Information given:
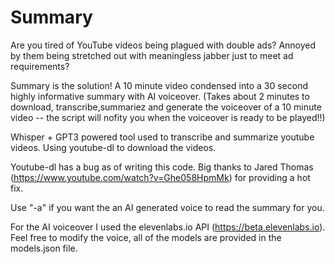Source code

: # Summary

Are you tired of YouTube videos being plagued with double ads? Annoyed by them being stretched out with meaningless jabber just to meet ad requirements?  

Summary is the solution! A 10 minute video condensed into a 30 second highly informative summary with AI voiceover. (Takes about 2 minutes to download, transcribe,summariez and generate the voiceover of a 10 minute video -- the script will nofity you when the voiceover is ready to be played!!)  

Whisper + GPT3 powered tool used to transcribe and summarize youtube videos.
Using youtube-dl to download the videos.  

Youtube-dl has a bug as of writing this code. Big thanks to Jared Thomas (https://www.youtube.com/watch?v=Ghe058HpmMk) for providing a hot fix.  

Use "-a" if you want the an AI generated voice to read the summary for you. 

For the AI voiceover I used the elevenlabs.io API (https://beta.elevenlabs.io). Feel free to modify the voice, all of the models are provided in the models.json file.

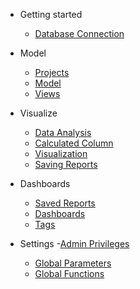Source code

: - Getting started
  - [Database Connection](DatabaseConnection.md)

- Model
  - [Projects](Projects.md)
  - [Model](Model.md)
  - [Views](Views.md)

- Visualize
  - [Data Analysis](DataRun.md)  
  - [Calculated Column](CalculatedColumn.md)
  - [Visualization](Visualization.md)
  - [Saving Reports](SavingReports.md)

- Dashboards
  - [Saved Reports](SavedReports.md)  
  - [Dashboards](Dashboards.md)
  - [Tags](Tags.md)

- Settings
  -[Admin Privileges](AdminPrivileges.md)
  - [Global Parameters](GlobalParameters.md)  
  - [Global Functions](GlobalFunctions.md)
...
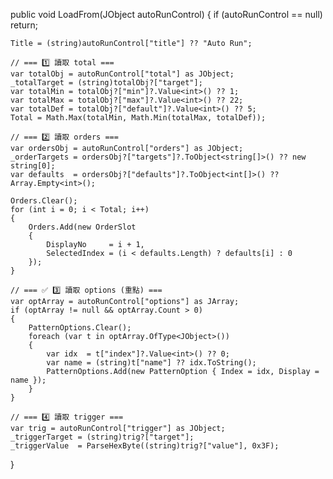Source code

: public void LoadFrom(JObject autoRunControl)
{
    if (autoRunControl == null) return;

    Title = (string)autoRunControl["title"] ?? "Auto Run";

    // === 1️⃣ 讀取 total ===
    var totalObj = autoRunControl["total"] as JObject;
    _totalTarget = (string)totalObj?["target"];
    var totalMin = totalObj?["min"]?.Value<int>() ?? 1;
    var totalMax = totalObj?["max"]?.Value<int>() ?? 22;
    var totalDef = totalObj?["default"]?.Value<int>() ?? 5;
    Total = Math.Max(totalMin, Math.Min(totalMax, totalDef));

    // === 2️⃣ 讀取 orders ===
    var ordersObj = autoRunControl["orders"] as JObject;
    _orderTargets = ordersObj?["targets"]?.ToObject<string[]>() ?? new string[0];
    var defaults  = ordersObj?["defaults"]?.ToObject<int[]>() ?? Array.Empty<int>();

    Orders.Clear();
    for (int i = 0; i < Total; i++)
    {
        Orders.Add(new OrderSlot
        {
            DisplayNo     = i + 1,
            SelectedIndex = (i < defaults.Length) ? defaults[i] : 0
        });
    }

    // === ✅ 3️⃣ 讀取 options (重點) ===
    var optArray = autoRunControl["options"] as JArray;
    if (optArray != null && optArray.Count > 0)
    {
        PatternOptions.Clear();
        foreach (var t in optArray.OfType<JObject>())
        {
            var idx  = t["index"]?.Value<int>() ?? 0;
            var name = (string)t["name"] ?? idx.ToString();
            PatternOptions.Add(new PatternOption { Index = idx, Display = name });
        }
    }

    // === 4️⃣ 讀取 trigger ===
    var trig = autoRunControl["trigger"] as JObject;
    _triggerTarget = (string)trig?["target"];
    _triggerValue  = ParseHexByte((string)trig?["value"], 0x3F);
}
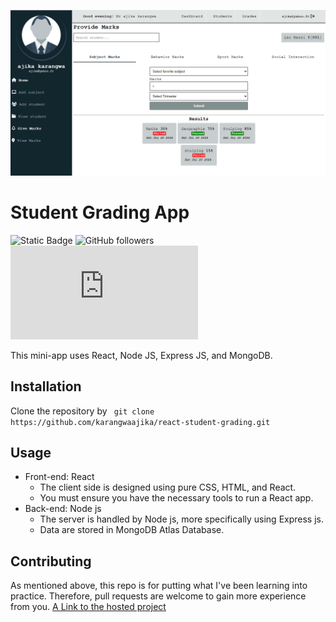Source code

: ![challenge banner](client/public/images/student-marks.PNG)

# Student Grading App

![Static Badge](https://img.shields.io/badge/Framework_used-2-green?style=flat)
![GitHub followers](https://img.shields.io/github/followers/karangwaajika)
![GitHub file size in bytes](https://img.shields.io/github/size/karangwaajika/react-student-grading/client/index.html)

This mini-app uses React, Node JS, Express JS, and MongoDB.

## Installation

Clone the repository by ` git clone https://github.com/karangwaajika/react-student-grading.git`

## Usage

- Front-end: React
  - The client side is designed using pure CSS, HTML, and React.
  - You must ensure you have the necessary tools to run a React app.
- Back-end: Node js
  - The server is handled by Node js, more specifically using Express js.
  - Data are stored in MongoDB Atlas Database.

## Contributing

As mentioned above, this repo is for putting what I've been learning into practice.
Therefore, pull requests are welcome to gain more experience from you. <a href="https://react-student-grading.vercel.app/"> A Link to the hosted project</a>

Work to be completed: Begin with the line above that has "- [Views](Views.md)" and continue through the line that has "- [Global Functions](GlobalFunctions.md)", setting each one down exactly. Stop there.

Written response:
  - [Views](Views.md)

- Visualize
  - [Data Analysis](DataRun.md)  
  - [Calculated Column](CalculatedColumn.md)
  - [Visualization](Visualization.md)
  - [Saving Reports](SavingReports.md)

- Dashboards
  - [Saved Reports](SavedReports.md)  
  - [Dashboards](Dashboards.md)
  - [Tags](Tags.md)

- Settings
  -[Admin Privileges](AdminPrivileges.md)
  - [Global Parameters](GlobalParameters.md)  
  - [Global Functions](GlobalFunctions.md)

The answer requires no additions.